**Exercise aim:** Lines holding the string "visual": copy each one from the listing below.

**Material for this exercise:**
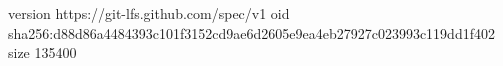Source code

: version https://git-lfs.github.com/spec/v1
oid sha256:d88d86a4484393c101f3152cd9ae6d2605e9ea4eb27927c023993c119dd1f402
size 135400
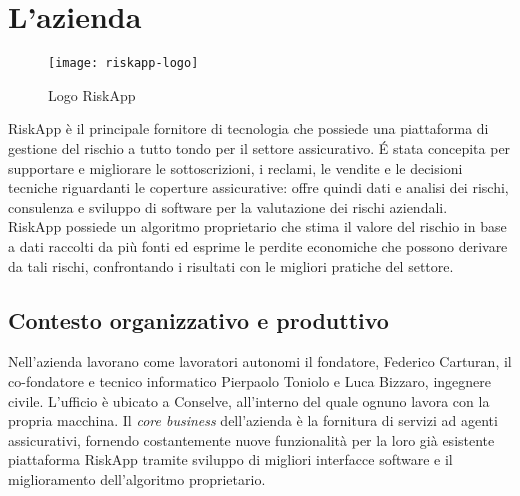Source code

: 
\chapter{L'azienda}
\begin{figure}[H] 
    \centering
    \texttt{[image: riskapp-logo]} 
    \caption{Logo RiskApp}
    \label{img:riskapp-logo}
\end{figure}
RiskApp è il principale fornitore di tecnologia che possiede una piattaforma di gestione del rischio a tutto tondo per il settore assicurativo. \'E stata concepita per supportare e migliorare le sottoscrizioni, i reclami, le vendite e le decisioni tecniche riguardanti le coperture assicurative: offre quindi dati e analisi dei rischi, consulenza e sviluppo di software per la valutazione dei rischi aziendali.
\medskip
\\RiskApp possiede un algoritmo proprietario che stima il valore del rischio in base a dati raccolti da più fonti ed esprime le perdite economiche che possono derivare da tali rischi, confrontando i risultati con le migliori pratiche del settore. 

\section{Contesto organizzativo e produttivo}
Nell'azienda lavorano come lavoratori autonomi il fondatore, Federico Carturan, il co-fondatore e tecnico informatico Pierpaolo Toniolo e Luca Bizzaro, ingegnere civile. L'ufficio è ubicato a Conselve, all'interno del quale ognuno lavora con la propria macchina. Il \textit{core business} dell'azienda è la fornitura di servizi ad agenti assicurativi, fornendo costantemente nuove funzionalità per la loro già esistente piattaforma RiskApp tramite sviluppo di migliori interfacce software e il miglioramento dell'algoritmo proprietario.

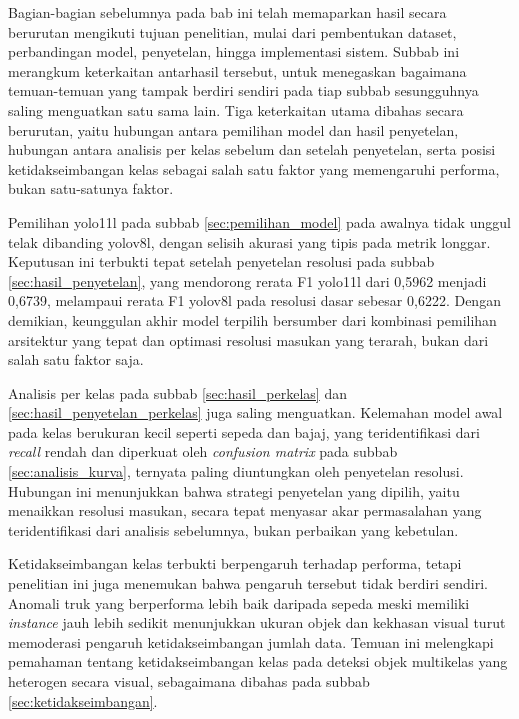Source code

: Bagian-bagian sebelumnya pada bab ini telah memaparkan hasil secara berurutan mengikuti 
tujuan penelitian, mulai dari pembentukan dataset, perbandingan model, penyetelan, hingga 
implementasi sistem. Subbab ini merangkum keterkaitan antarhasil tersebut, untuk menegaskan 
bagaimana temuan-temuan yang tampak berdiri sendiri pada tiap subbab sesungguhnya saling 
menguatkan satu sama lain. Tiga keterkaitan utama dibahas secara berurutan, yaitu hubungan 
antara pemilihan model dan hasil penyetelan, hubungan antara analisis per kelas sebelum dan 
setelah penyetelan, serta posisi ketidakseimbangan kelas sebagai salah satu faktor yang 
memengaruhi performa, bukan satu-satunya faktor.

Pemilihan yolo11l pada subbab \ref{sec:pemilihan_model} pada awalnya tidak unggul telak 
dibanding yolov8l, dengan selisih akurasi yang tipis pada metrik longgar. Keputusan ini 
terbukti tepat setelah penyetelan resolusi pada subbab \ref{sec:hasil_penyetelan}, yang 
mendorong rerata F1 yolo11l dari 0,5962 menjadi 0,6739, melampaui rerata F1 yolov8l pada 
resolusi dasar sebesar 0,6222. Dengan demikian, keunggulan akhir model terpilih bersumber 
dari kombinasi pemilihan arsitektur yang tepat dan optimasi resolusi masukan yang 
terarah, bukan dari salah satu faktor saja.

Analisis per kelas pada subbab \ref{sec:hasil_perkelas} dan \ref{sec:hasil_penyetelan_perkelas} 
juga saling menguatkan. Kelemahan model awal pada kelas berukuran kecil seperti sepeda dan 
bajaj, yang teridentifikasi dari \textit{recall} rendah dan diperkuat oleh \textit{confusion 
matrix} pada subbab \ref{sec:analisis_kurva}, ternyata paling diuntungkan oleh penyetelan 
resolusi. Hubungan ini menunjukkan bahwa strategi penyetelan yang dipilih, yaitu menaikkan 
resolusi masukan, secara tepat menyasar akar permasalahan yang teridentifikasi dari analisis 
sebelumnya, bukan perbaikan yang kebetulan.

Ketidakseimbangan kelas terbukti berpengaruh terhadap performa, tetapi penelitian ini juga 
menemukan bahwa pengaruh tersebut tidak berdiri sendiri. Anomali truk yang berperforma lebih 
baik daripada sepeda meski memiliki \textit{instance} jauh lebih sedikit menunjukkan ukuran 
objek dan kekhasan visual turut memoderasi pengaruh ketidakseimbangan jumlah data. Temuan 
ini melengkapi pemahaman tentang ketidakseimbangan kelas pada deteksi objek multikelas yang 
heterogen secara visual, sebagaimana dibahas pada subbab \ref{sec:ketidakseimbangan}.

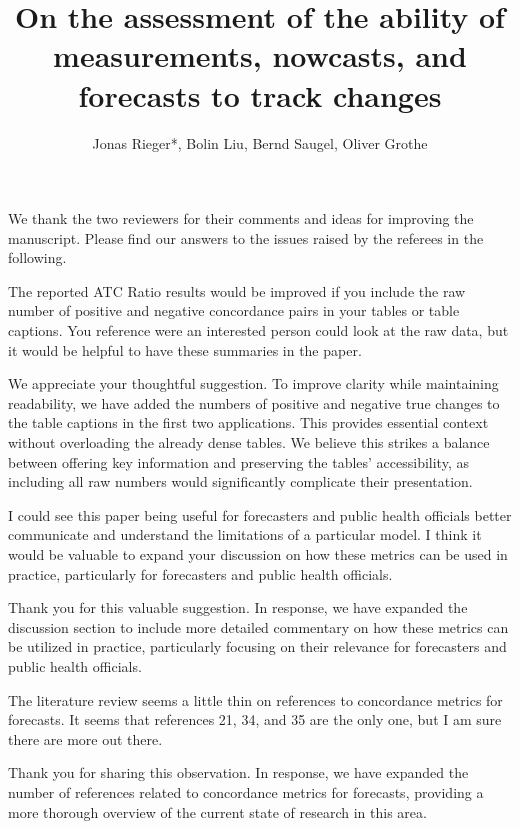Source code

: \documentclass[12pt]{journalrebuttal}
\title{On the assessment of the ability of measurements, nowcasts, and forecasts to track changes}
\author{Jonas Rieger*, Bolin Liu, Bernd Saugel, Oliver Grothe}
\begin{document}
\maketitle

We thank the two reviewers for their comments and ideas for improving the manuscript. 
Please find our answers to the issues raised by the referees in the following.


\nextreviewer

\begin{revcomment}
	The reported ATC Ratio results would be improved if you include the raw number of positive and negative concordance pairs in your tables or table captions. You reference were an interested person could look at the raw data, but it would be helpful to have these summaries in the paper.
\end{revcomment}
\begin{response}
    We appreciate your thoughtful suggestion. To improve clarity while maintaining readability, we have added the numbers of positive and negative true changes to the table captions in the first two applications. This provides essential context without overloading the already dense tables. We believe this strikes a balance between offering key information and preserving the tables' accessibility, as including all raw numbers would significantly complicate their presentation.
\end{response}

\begin{revcomment}
I could see this paper being useful for forecasters and public health officials better communicate and understand the limitations of a particular model. I think it would be valuable to expand your discussion on how these metrics can be used in practice, particularly for forecasters and public health officials.
\end{revcomment}
\begin{response}
    Thank you for this valuable suggestion. In response, we have expanded the discussion section to include more detailed commentary on how these metrics can be utilized in practice, particularly focusing on their relevance for forecasters and public health officials.
\end{response}

\begin{revcomment}
The literature review seems a little thin on references to concordance metrics for forecasts. It seems that references 21, 34, and 35 are the only one, but I am sure there are more out there.
\end{revcomment}
\begin{response}
    Thank you for sharing this observation. In response, we have expanded the number of references related to concordance metrics for forecasts, providing a more thorough overview of the current state of research in this area.
\end{response}
\end{document}
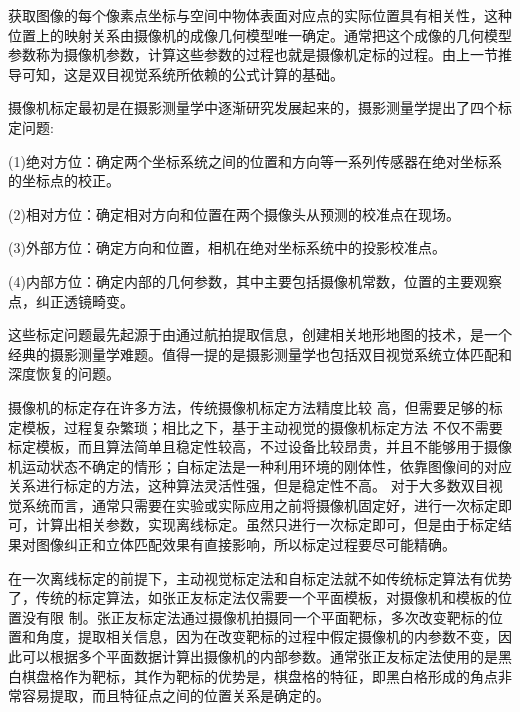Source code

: 获取图像的每个像素点坐标与空间中物体表面对应点的实际位置具有相关性，这种位置上的映射关系由摄像机的成像几何模型唯一确定。通常把这个成像的几何模型参数称为摄像机参数，计算这些参数的过程也就是摄像机定标的过程。由上一节推导可知，这是双目视觉系统所依赖的公式计算的基础。

摄像机标定最初是在摄影测量学中逐渐研究发展起来的，摄影测量学提出了四个标定问题:

(1)绝对方位：确定两个坐标系统之间的位置和方向等一系列传感器在绝对坐标系的坐标点的校正。

(2)相对方位：确定相对方向和位置在两个摄像头从预测的校准点在现场。

(3)外部方位：确定方向和位置，相机在绝对坐标系统中的投影校准点。

(4)内部方位：确定内部的几何参数，其中主要包括摄像机常数，位置的主要观察点，纠正透镜畸变。

这些标定问题最先起源于由通过航拍提取信息，创建相关地形地图的技术，是一个经典的摄影测量学难题。值得一提的是摄影测量学也包括双目视觉系统立体匹配和深度恢复的问题。

摄像机的标定存在许多方法，传统摄像机标定方法精度比较
高，但需要足够的标定模板，过程复杂繁琐；相比之下，基于主动视觉的摄像机标定方法
不仅不需要标定模板，而且算法简单且稳定性较高，不过设备比较昂贵，并且不能够用于摄像机运动状态不确定的情形；自标定法是一种利用环境的刚体性，依靠图像间的对应关系进行标定的方法，这种算法灵活性强，但是稳定性不高。 
对于大多数双目视觉系统而言，通常只需要在实验或实际应用之前将摄像机固定好，进行一次标定即可，计算出相关参数，实现离线标定。虽然只进行一次标定即可，但是由于标定结果对图像纠正和立体匹配效果有直接影响，所以标定过程要尽可能精确。

在一次离线标定的前提下，主动视觉标定法和自标定法就不如传统标定算法有优势了，传统的标定算法，如张正友标定法仅需要一个平面模板，对摄像机和模板的位置没有限
制。张正友标定法通过摄像机拍摄同一个平面靶标，多次改变靶标的位置和角度，提取相关信息，因为在改变靶标的过程中假定摄像机的内参数不变，因此可以根据多个平面数据计算出摄像机的内部参数。通常张正友标定法使用的是黑白棋盘格作为靶标，其作为靶标的优势是，棋盘格的特征，即黑白格形成的角点非常容易提取，而且特征点之间的位置关系是确定的。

**Exercise solution:**
objek dan kekhasan visual turut memoderasi pengaruh ketidakseimbangan jumlah data. Temuan 
heterogen secara visual, sebagaimana dibahas pada subbab \ref{sec:ketidakseimbangan}.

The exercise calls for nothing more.